- ASSIGNMENT: Your task is to transcribe the lines from the start of the data below through the line containing "We define the", inclusive, exactly as they stand and without the pictures.

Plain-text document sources
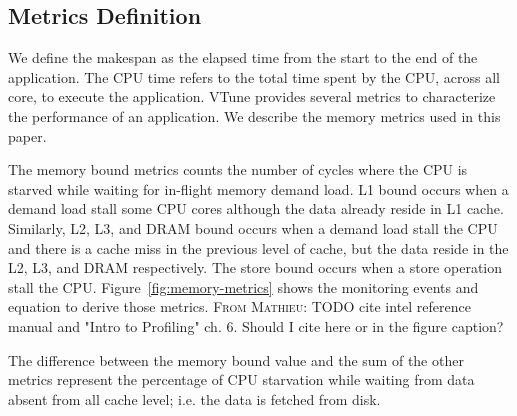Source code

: \documentclass[conference]{IEEEtran}
\newcommand{\MD}[1]{\color{magenta}\textsc{From Mathieu: }#1\color{black}}
\begin{document}
\subsection{Metrics Definition}
We define the makespan as the elapsed time from the start to the end of the application. The CPU time refers to the total time spent by the CPU, across all core, to execute the application. VTune provides several metrics to characterize the performance of an application. We describe the memory metrics used in this paper.

The memory bound metrics counts the number of cycles where the CPU is starved while waiting for in-flight memory demand load. L1 bound occurs when a demand load stall some CPU cores although the data already reside in L1 cache. Similarly, L2, L3, and DRAM bound occurs when a demand load stall the CPU and there is a cache miss in the previous level of cache, but the data reside in the L2, L3, and DRAM respectively. The store bound occurs when a store operation stall the CPU. Figure~\ref{fig:memory-metrics} shows the monitoring events and equation to derive those metrics.
\MD{TODO cite intel reference manual and "Intro to Profiling" ch. 6. Should I cite here or in the figure caption?}

The difference between the memory bound value and the sum of the other metrics represent the percentage of CPU starvation while waiting from data absent from all cache level; i.e. the data is fetched from disk.
\end{document}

- RESULT FOR THIS TASK:
Source code

: \documentclass[conference]{IEEEtran}
\newcommand{\MD}[1]{\color{magenta}\textsc{From Mathieu: }#1\color{black}}
\begin{document}
\subsection{Metrics Definition}
We define the makespan as the elapsed time from the start to the end of the application. The CPU time refers to the total time spent by the CPU, across all core, to execute the application. VTune provides several metrics to characterize the performance of an application. We describe the memory metrics used in this paper.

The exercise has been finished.